◆ Exercise aim
Search the records for the string "give" and return each line that has it.

(The records)

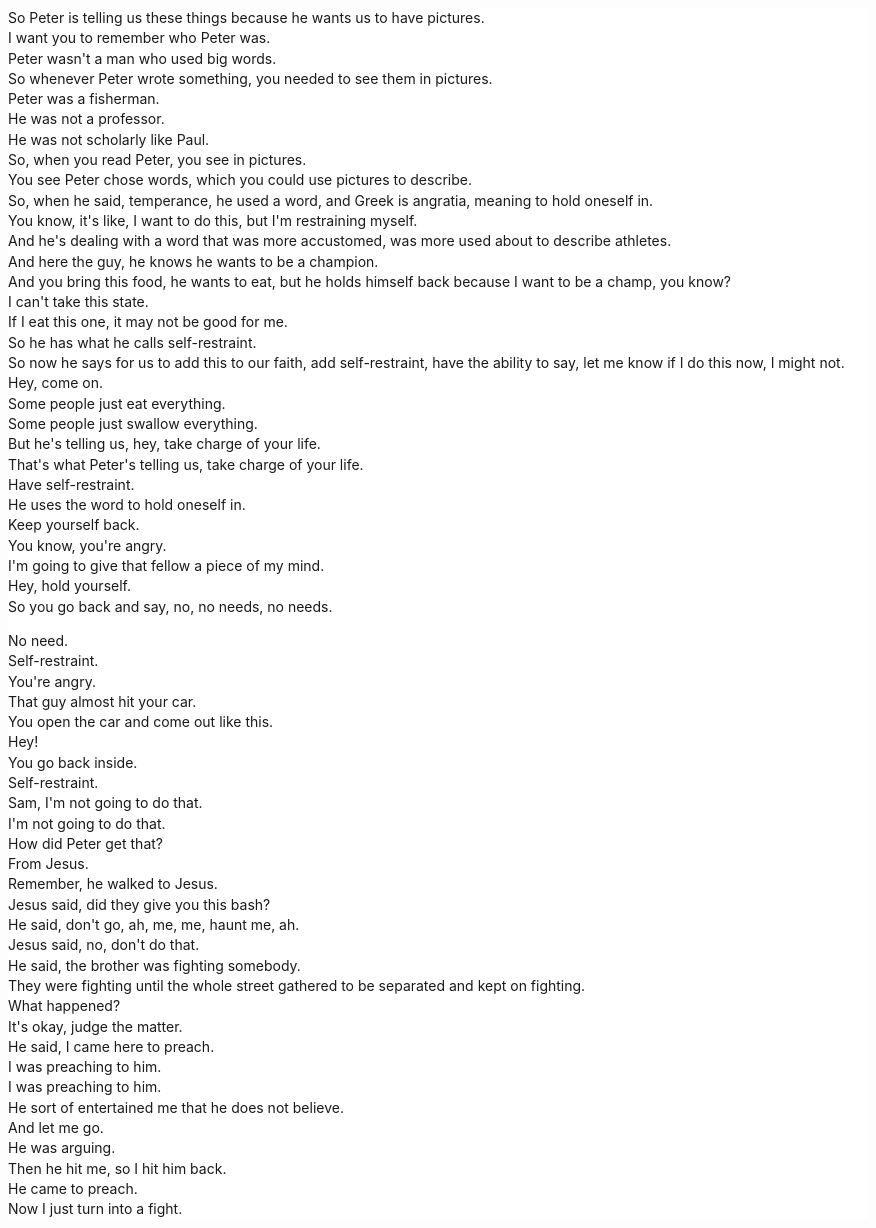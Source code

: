  So Peter is telling us these things because he wants us to have pictures.  
I want you to remember who Peter was.  
Peter wasn't a man who used big words.  
So whenever Peter wrote something, you needed to see them in pictures.  
Peter was a fisherman.  
He was not a professor.  
He was not scholarly like Paul.  
 So, when you read Peter, you see in pictures.  
You see Peter chose words, which you could use pictures to describe.  
So, when he said, temperance, he used a word, and Greek is angratia, meaning to hold oneself in.  
 You know, it's like, I want to do this, but I'm restraining myself.  
 And he's dealing with a word that was more accustomed, was more used about to describe athletes.  
And here the guy, he knows he wants to be a champion.  
And you bring this food, he wants to eat, but he holds himself back because I want to be a champ, you know?  
I can't take this state.  
If I eat this one, it may not be good for me.  
So he has what he calls self-restraint.  
 So now he says for us to add this to our faith, add self-restraint, have the ability to say, let me know if I do this now, I might not.  
Hey, come on.  
Some people just eat everything.  
Some people just swallow everything.  
But he's telling us, hey, take charge of your life.  
That's what Peter's telling us, take charge of your life.  
 Have self-restraint.  
He uses the word to hold oneself in.  
Keep yourself back.  
You know, you're angry.  
I'm going to give that fellow a piece of my mind.  
Hey, hold yourself.  
So you go back and say, no, no needs, no needs.  


  
 No need.  
Self-restraint.  
You're angry.  
That guy almost hit your car.  
You open the car and come out like this.  
Hey!  
You go back inside.  
Self-restraint.  
Sam, I'm not going to do that.  
I'm not going to do that.  
How did Peter get that?  
From Jesus.  
 Remember, he walked to Jesus.  
Jesus said, did they give you this bash?  
He said, don't go, ah, me, me, haunt me, ah.  
Jesus said, no, don't do that.  
He said, the brother was fighting somebody.  
 They were fighting until the whole street gathered to be separated and kept on fighting.  
What happened?  
It's okay, judge the matter.  
He said, I came here to preach.  
I was preaching to him.  
I was preaching to him.  
He sort of entertained me that he does not believe.  
And let me go.  
He was arguing.  
Then he hit me, so I hit him back.  
He came to preach.  
Now I just turn into a fight.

(End The records)

◆ Exercise response
I'm going to give that fellow a piece of my mind.  
Jesus said, did they give you this bash?  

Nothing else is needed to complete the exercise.